WHAT THIS TASK INVOLVES:
Every entry, from first to last, is to be retyped without any alteration.

RECORDS FOR THE TASK:
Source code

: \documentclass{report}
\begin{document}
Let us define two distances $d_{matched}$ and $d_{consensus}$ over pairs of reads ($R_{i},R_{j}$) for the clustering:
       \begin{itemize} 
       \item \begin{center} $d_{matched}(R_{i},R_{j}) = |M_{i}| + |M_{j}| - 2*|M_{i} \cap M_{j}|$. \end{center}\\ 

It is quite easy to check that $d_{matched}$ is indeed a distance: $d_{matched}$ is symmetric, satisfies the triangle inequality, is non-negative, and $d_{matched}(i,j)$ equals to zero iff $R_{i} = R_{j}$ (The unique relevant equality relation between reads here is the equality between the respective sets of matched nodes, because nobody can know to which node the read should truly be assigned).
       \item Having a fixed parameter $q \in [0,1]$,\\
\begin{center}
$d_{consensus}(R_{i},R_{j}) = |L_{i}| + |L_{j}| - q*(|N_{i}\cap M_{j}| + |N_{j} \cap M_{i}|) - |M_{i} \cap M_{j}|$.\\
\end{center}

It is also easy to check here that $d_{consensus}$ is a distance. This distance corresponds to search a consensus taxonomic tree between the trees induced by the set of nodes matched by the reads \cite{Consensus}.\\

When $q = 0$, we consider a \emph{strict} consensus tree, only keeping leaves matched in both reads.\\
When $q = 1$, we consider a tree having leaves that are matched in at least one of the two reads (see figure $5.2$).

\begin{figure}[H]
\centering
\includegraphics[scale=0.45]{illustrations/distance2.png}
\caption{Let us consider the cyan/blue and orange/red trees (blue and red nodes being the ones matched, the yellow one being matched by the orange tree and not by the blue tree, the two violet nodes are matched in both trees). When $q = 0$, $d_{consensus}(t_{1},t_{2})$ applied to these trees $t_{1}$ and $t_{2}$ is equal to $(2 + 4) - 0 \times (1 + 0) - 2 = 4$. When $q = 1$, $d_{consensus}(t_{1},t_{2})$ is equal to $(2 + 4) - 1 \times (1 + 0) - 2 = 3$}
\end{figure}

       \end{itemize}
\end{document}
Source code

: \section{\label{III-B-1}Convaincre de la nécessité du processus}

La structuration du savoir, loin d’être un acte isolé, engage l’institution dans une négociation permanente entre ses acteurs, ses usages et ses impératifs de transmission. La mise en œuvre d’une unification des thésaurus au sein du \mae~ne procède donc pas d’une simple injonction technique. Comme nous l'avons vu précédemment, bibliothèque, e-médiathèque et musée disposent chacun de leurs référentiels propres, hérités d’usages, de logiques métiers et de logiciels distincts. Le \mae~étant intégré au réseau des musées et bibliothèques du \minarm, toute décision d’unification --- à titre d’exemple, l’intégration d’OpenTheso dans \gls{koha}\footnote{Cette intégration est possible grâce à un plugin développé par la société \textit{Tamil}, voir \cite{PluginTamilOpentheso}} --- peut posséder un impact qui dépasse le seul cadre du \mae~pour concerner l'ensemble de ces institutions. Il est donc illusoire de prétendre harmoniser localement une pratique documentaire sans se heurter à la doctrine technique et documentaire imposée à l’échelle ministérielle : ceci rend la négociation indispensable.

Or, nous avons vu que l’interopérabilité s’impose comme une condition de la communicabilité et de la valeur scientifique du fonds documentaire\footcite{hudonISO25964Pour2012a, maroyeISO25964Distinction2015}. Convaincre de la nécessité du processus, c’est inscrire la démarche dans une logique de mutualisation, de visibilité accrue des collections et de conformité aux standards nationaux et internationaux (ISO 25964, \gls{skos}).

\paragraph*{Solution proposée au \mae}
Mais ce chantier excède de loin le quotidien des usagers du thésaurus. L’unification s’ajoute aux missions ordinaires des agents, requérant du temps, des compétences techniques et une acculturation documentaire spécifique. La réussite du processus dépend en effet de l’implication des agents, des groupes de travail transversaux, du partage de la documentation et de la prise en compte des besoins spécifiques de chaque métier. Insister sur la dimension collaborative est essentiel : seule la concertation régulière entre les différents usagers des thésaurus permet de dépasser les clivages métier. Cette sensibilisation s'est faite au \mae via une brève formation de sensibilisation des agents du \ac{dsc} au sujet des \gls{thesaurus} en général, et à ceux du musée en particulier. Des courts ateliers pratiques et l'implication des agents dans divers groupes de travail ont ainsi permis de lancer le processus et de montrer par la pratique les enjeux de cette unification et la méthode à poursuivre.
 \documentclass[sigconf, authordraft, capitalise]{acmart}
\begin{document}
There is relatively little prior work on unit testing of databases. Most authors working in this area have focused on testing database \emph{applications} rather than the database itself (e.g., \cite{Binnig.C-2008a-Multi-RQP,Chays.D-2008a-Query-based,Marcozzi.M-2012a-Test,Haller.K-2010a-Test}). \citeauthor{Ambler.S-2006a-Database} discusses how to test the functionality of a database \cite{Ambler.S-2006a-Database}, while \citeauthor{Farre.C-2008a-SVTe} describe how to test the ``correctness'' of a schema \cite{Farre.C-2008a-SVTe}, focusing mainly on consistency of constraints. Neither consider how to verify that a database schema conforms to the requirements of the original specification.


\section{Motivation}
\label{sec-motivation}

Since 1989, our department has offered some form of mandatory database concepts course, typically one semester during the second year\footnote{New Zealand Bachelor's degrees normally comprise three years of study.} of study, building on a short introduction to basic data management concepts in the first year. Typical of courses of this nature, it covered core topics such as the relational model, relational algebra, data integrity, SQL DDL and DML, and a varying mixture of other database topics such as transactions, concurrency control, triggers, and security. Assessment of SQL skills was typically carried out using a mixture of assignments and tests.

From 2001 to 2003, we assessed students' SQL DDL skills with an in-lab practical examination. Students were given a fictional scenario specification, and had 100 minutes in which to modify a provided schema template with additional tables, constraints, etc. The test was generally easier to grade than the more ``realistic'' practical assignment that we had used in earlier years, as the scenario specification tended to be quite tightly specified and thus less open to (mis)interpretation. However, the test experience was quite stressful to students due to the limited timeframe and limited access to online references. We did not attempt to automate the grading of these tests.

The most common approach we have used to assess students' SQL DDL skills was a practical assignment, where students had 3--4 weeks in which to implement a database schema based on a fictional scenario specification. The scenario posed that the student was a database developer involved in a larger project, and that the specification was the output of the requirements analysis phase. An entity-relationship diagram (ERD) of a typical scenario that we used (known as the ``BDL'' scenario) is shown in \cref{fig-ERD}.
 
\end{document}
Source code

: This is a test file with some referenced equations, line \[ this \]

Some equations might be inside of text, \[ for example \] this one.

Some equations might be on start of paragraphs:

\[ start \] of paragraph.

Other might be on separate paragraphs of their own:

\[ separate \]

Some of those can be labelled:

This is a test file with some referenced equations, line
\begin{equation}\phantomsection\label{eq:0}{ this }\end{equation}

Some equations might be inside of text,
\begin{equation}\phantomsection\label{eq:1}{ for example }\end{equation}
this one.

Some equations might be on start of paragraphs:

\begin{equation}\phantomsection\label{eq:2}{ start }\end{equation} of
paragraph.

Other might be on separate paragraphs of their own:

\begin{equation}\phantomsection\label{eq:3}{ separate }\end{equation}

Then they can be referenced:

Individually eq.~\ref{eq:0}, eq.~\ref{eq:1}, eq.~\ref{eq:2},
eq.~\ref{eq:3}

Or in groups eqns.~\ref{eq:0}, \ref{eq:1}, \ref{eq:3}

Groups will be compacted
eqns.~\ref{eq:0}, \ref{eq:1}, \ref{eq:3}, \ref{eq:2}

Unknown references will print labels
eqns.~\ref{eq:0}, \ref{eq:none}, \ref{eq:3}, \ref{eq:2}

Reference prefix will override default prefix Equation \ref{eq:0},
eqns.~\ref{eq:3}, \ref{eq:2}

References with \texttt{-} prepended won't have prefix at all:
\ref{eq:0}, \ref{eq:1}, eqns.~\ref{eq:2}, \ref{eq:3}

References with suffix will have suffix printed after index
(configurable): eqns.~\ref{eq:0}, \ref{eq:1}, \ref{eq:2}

ANSWER FOR THE TASK:
Source code

: \documentclass{report}
\begin{document}
Let us define two distances $d_{matched}$ and $d_{consensus}$ over pairs of reads ($R_{i},R_{j}$) for the clustering:
       \begin{itemize} 
       \item \begin{center} $d_{matched}(R_{i},R_{j}) = |M_{i}| + |M_{j}| - 2*|M_{i} \cap M_{j}|$. \end{center}\\ 

It is quite easy to check that $d_{matched}$ is indeed a distance: $d_{matched}$ is symmetric, satisfies the triangle inequality, is non-negative, and $d_{matched}(i,j)$ equals to zero iff $R_{i} = R_{j}$ (The unique relevant equality relation between reads here is the equality between the respective sets of matched nodes, because nobody can know to which node the read should truly be assigned).
       \item Having a fixed parameter $q \in [0,1]$,\\
\begin{center}
$d_{consensus}(R_{i},R_{j}) = |L_{i}| + |L_{j}| - q*(|N_{i}\cap M_{j}| + |N_{j} \cap M_{i}|) - |M_{i} \cap M_{j}|$.\\
\end{center}

It is also easy to check here that $d_{consensus}$ is a distance. This distance corresponds to search a consensus taxonomic tree between the trees induced by the set of nodes matched by the reads \cite{Consensus}.\\

When $q = 0$, we consider a \emph{strict} consensus tree, only keeping leaves matched in both reads.\\
When $q = 1$, we consider a tree having leaves that are matched in at least one of the two reads (see figure $5.2$).

\begin{figure}[H]
\centering
\includegraphics[scale=0.45]{illustrations/distance2.png}
\caption{Let us consider the cyan/blue and orange/red trees (blue and red nodes being the ones matched, the yellow one being matched by the orange tree and not by the blue tree, the two violet nodes are matched in both trees). When $q = 0$, $d_{consensus}(t_{1},t_{2})$ applied to these trees $t_{1}$ and $t_{2}$ is equal to $(2 + 4) - 0 \times (1 + 0) - 2 = 4$. When $q = 1$, $d_{consensus}(t_{1},t_{2})$ is equal to $(2 + 4) - 1 \times (1 + 0) - 2 = 3$}
\end{figure}

       \end{itemize}
\end{document}
Source code

: \section{\label{III-B-1}Convaincre de la nécessité du processus}

La structuration du savoir, loin d’être un acte isolé, engage l’institution dans une négociation permanente entre ses acteurs, ses usages et ses impératifs de transmission. La mise en œuvre d’une unification des thésaurus au sein du \mae~ne procède donc pas d’une simple injonction technique. Comme nous l'avons vu précédemment, bibliothèque, e-médiathèque et musée disposent chacun de leurs référentiels propres, hérités d’usages, de logiques métiers et de logiciels distincts. Le \mae~étant intégré au réseau des musées et bibliothèques du \minarm, toute décision d’unification --- à titre d’exemple, l’intégration d’OpenTheso dans \gls{koha}\footnote{Cette intégration est possible grâce à un plugin développé par la société \textit{Tamil}, voir \cite{PluginTamilOpentheso}} --- peut posséder un impact qui dépasse le seul cadre du \mae~pour concerner l'ensemble de ces institutions. Il est donc illusoire de prétendre harmoniser localement une pratique documentaire sans se heurter à la doctrine technique et documentaire imposée à l’échelle ministérielle : ceci rend la négociation indispensable.

Or, nous avons vu que l’interopérabilité s’impose comme une condition de la communicabilité et de la valeur scientifique du fonds documentaire\footcite{hudonISO25964Pour2012a, maroyeISO25964Distinction2015}. Convaincre de la nécessité du processus, c’est inscrire la démarche dans une logique de mutualisation, de visibilité accrue des collections et de conformité aux standards nationaux et internationaux (ISO 25964, \gls{skos}).

\paragraph*{Solution proposée au \mae}
Mais ce chantier excède de loin le quotidien des usagers du thésaurus. L’unification s’ajoute aux missions ordinaires des agents, requérant du temps, des compétences techniques et une acculturation documentaire spécifique. La réussite du processus dépend en effet de l’implication des agents, des groupes de travail transversaux, du partage de la documentation et de la prise en compte des besoins spécifiques de chaque métier. Insister sur la dimension collaborative est essentiel : seule la concertation régulière entre les différents usagers des thésaurus permet de dépasser les clivages métier. Cette sensibilisation s'est faite au \mae via une brève formation de sensibilisation des agents du \ac{dsc} au sujet des \gls{thesaurus} en général, et à ceux du musée en particulier. Des courts ateliers pratiques et l'implication des agents dans divers groupes de travail ont ainsi permis de lancer le processus et de montrer par la pratique les enjeux de cette unification et la méthode à poursuivre.
 \documentclass[sigconf, authordraft, capitalise]{acmart}
\begin{document}
There is relatively little prior work on unit testing of databases. Most authors working in this area have focused on testing database \emph{applications} rather than the database itself (e.g., \cite{Binnig.C-2008a-Multi-RQP,Chays.D-2008a-Query-based,Marcozzi.M-2012a-Test,Haller.K-2010a-Test}). \citeauthor{Ambler.S-2006a-Database} discusses how to test the functionality of a database \cite{Ambler.S-2006a-Database}, while \citeauthor{Farre.C-2008a-SVTe} describe how to test the ``correctness'' of a schema \cite{Farre.C-2008a-SVTe}, focusing mainly on consistency of constraints. Neither consider how to verify that a database schema conforms to the requirements of the original specification.


\section{Motivation}
\label{sec-motivation}

Since 1989, our department has offered some form of mandatory database concepts course, typically one semester during the second year\footnote{New Zealand Bachelor's degrees normally comprise three years of study.} of study, building on a short introduction to basic data management concepts in the first year. Typical of courses of this nature, it covered core topics such as the relational model, relational algebra, data integrity, SQL DDL and DML, and a varying mixture of other database topics such as transactions, concurrency control, triggers, and security. Assessment of SQL skills was typically carried out using a mixture of assignments and tests.

From 2001 to 2003, we assessed students' SQL DDL skills with an in-lab practical examination. Students were given a fictional scenario specification, and had 100 minutes in which to modify a provided schema template with additional tables, constraints, etc. The test was generally easier to grade than the more ``realistic'' practical assignment that we had used in earlier years, as the scenario specification tended to be quite tightly specified and thus less open to (mis)interpretation. However, the test experience was quite stressful to students due to the limited timeframe and limited access to online references. We did not attempt to automate the grading of these tests.

The most common approach we have used to assess students' SQL DDL skills was a practical assignment, where students had 3--4 weeks in which to implement a database schema based on a fictional scenario specification. The scenario posed that the student was a database developer involved in a larger project, and that the specification was the output of the requirements analysis phase. An entity-relationship diagram (ERD) of a typical scenario that we used (known as the ``BDL'' scenario) is shown in \cref{fig-ERD}.
 
\end{document}
Source code

: This is a test file with some referenced equations, line \[ this \]

Some equations might be inside of text, \[ for example \] this one.

Some equations might be on start of paragraphs:

\[ start \] of paragraph.

Other might be on separate paragraphs of their own:

\[ separate \]

Some of those can be labelled:

This is a test file with some referenced equations, line
\begin{equation}\phantomsection\label{eq:0}{ this }\end{equation}

Some equations might be inside of text,
\begin{equation}\phantomsection\label{eq:1}{ for example }\end{equation}
this one.

Some equations might be on start of paragraphs:

\begin{equation}\phantomsection\label{eq:2}{ start }\end{equation} of
paragraph.

Other might be on separate paragraphs of their own:

\begin{equation}\phantomsection\label{eq:3}{ separate }\end{equation}

Then they can be referenced:

Individually eq.~\ref{eq:0}, eq.~\ref{eq:1}, eq.~\ref{eq:2},
eq.~\ref{eq:3}

Or in groups eqns.~\ref{eq:0}, \ref{eq:1}, \ref{eq:3}

Groups will be compacted
eqns.~\ref{eq:0}, \ref{eq:1}, \ref{eq:3}, \ref{eq:2}

Unknown references will print labels
eqns.~\ref{eq:0}, \ref{eq:none}, \ref{eq:3}, \ref{eq:2}

Reference prefix will override default prefix Equation \ref{eq:0},
eqns.~\ref{eq:3}, \ref{eq:2}

References with \texttt{-} prepended won't have prefix at all:
\ref{eq:0}, \ref{eq:1}, eqns.~\ref{eq:2}, \ref{eq:3}

References with suffix will have suffix printed after index
(configurable): eqns.~\ref{eq:0}, \ref{eq:1}, \ref{eq:2}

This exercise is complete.